Work to complete>
Leave out the images and return all the data word for word.

Supplied records>
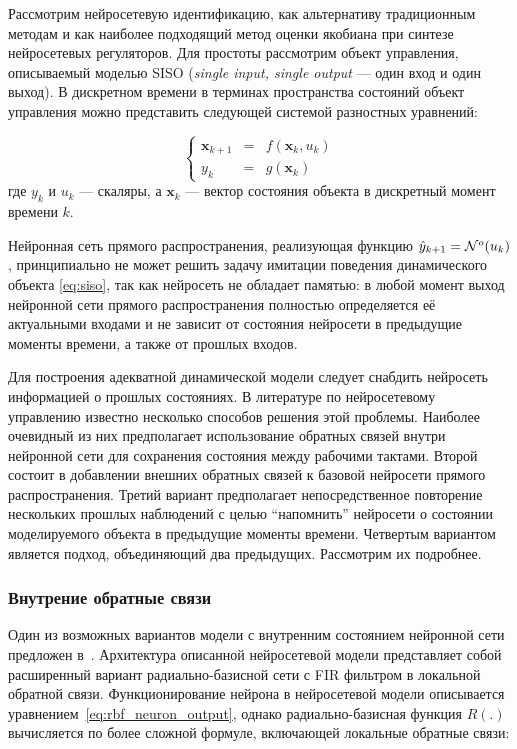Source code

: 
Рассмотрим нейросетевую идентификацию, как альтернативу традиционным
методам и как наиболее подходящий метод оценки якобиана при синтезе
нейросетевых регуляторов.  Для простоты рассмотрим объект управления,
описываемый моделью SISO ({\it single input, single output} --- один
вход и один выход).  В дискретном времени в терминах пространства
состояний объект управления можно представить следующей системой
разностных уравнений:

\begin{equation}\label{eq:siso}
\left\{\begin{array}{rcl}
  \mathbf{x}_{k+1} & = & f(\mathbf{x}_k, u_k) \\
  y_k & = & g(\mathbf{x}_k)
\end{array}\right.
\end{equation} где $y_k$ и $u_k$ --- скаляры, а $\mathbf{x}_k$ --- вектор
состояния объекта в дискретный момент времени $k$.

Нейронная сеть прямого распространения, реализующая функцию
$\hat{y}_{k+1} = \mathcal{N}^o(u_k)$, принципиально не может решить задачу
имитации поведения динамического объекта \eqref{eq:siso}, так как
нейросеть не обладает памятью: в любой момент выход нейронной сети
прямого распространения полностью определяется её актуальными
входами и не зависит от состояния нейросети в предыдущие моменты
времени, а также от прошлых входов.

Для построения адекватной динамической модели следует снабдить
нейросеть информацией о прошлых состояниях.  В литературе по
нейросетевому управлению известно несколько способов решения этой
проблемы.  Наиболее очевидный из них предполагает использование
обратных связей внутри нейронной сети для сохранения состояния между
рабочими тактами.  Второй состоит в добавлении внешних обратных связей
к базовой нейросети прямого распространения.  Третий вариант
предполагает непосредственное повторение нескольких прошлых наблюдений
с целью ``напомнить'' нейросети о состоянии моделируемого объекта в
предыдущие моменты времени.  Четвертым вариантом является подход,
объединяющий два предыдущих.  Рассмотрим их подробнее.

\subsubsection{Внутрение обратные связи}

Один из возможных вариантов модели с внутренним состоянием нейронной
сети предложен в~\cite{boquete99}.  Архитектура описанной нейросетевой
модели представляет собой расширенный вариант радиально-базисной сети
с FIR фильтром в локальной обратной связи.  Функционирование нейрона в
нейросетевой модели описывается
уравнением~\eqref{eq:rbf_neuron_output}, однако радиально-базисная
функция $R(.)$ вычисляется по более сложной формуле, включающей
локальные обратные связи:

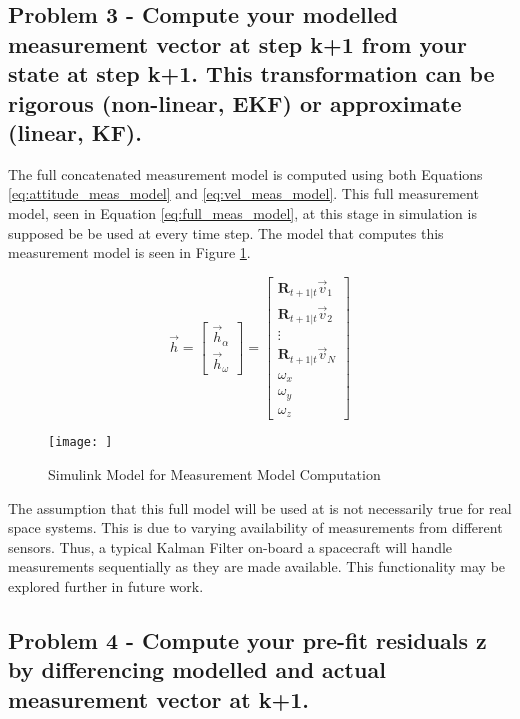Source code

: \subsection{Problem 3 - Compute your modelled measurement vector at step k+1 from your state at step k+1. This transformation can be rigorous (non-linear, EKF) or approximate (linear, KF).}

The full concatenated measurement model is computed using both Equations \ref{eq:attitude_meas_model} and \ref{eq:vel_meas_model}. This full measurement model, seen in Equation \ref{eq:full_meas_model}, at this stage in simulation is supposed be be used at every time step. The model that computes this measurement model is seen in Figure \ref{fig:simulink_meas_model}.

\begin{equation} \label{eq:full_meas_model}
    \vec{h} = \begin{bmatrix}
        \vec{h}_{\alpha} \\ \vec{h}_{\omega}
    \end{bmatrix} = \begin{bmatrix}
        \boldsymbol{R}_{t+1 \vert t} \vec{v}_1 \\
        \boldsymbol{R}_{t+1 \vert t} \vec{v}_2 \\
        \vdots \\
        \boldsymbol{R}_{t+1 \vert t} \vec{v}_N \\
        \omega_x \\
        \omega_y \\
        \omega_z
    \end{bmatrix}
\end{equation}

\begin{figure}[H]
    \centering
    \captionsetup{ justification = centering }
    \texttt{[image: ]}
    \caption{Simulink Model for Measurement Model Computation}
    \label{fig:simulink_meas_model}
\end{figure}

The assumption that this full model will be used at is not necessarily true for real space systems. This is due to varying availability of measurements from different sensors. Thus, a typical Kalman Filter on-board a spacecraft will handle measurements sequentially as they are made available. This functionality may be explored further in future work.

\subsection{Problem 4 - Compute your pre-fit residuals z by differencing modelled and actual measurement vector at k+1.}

Answer for this exercise>
Source code

: 
Рассмотрим нейросетевую идентификацию, как альтернативу традиционным
методам и как наиболее подходящий метод оценки якобиана при синтезе
нейросетевых регуляторов.  Для простоты рассмотрим объект управления,
описываемый моделью SISO ({\it single input, single output} --- один
вход и один выход).  В дискретном времени в терминах пространства
состояний объект управления можно представить следующей системой
разностных уравнений:

\begin{equation}\label{eq:siso}
\left\{\begin{array}{rcl}
  \mathbf{x}_{k+1} & = & f(\mathbf{x}_k, u_k) \\
  y_k & = & g(\mathbf{x}_k)
\end{array}\right.
\end{equation} где $y_k$ и $u_k$ --- скаляры, а $\mathbf{x}_k$ --- вектор
состояния объекта в дискретный момент времени $k$.

Нейронная сеть прямого распространения, реализующая функцию
$\hat{y}_{k+1} = \mathcal{N}^o(u_k)$, принципиально не может решить задачу
имитации поведения динамического объекта \eqref{eq:siso}, так как
нейросеть не обладает памятью: в любой момент выход нейронной сети
прямого распространения полностью определяется её актуальными
входами и не зависит от состояния нейросети в предыдущие моменты
времени, а также от прошлых входов.

Для построения адекватной динамической модели следует снабдить
нейросеть информацией о прошлых состояниях.  В литературе по
нейросетевому управлению известно несколько способов решения этой
проблемы.  Наиболее очевидный из них предполагает использование
обратных связей внутри нейронной сети для сохранения состояния между
рабочими тактами.  Второй состоит в добавлении внешних обратных связей
к базовой нейросети прямого распространения.  Третий вариант
предполагает непосредственное повторение нескольких прошлых наблюдений
с целью ``напомнить'' нейросети о состоянии моделируемого объекта в
предыдущие моменты времени.  Четвертым вариантом является подход,
объединяющий два предыдущих.  Рассмотрим их подробнее.

\subsubsection{Внутрение обратные связи}

Один из возможных вариантов модели с внутренним состоянием нейронной
сети предложен в~\cite{boquete99}.  Архитектура описанной нейросетевой
модели представляет собой расширенный вариант радиально-базисной сети
с FIR фильтром в локальной обратной связи.  Функционирование нейрона в
нейросетевой модели описывается
уравнением~\eqref{eq:rbf_neuron_output}, однако радиально-базисная
функция $R(.)$ вычисляется по более сложной формуле, включающей
локальные обратные связи:

Source code

: \subsection{Problem 3 - Compute your modelled measurement vector at step k+1 from your state at step k+1. This transformation can be rigorous (non-linear, EKF) or approximate (linear, KF).}

The full concatenated measurement model is computed using both Equations \ref{eq:attitude_meas_model} and \ref{eq:vel_meas_model}. This full measurement model, seen in Equation \ref{eq:full_meas_model}, at this stage in simulation is supposed be be used at every time step. The model that computes this measurement model is seen in Figure \ref{fig:simulink_meas_model}.

\begin{equation} \label{eq:full_meas_model}
    \vec{h} = \begin{bmatrix}
        \vec{h}_{\alpha} \\ \vec{h}_{\omega}
    \end{bmatrix} = \begin{bmatrix}
        \boldsymbol{R}_{t+1 \vert t} \vec{v}_1 \\
        \boldsymbol{R}_{t+1 \vert t} \vec{v}_2 \\
        \vdots \\
        \boldsymbol{R}_{t+1 \vert t} \vec{v}_N \\
        \omega_x \\
        \omega_y \\
        \omega_z
    \end{bmatrix}
\end{equation}

\begin{figure}[H]
    \centering
    \captionsetup{ justification = centering }
    \texttt{[image: ]}
    \caption{Simulink Model for Measurement Model Computation}
    \label{fig:simulink_meas_model}
\end{figure}

The assumption that this full model will be used at is not necessarily true for real space systems. This is due to varying availability of measurements from different sensors. Thus, a typical Kalman Filter on-board a spacecraft will handle measurements sequentially as they are made available. This functionality may be explored further in future work.

\subsection{Problem 4 - Compute your pre-fit residuals z by differencing modelled and actual measurement vector at k+1.}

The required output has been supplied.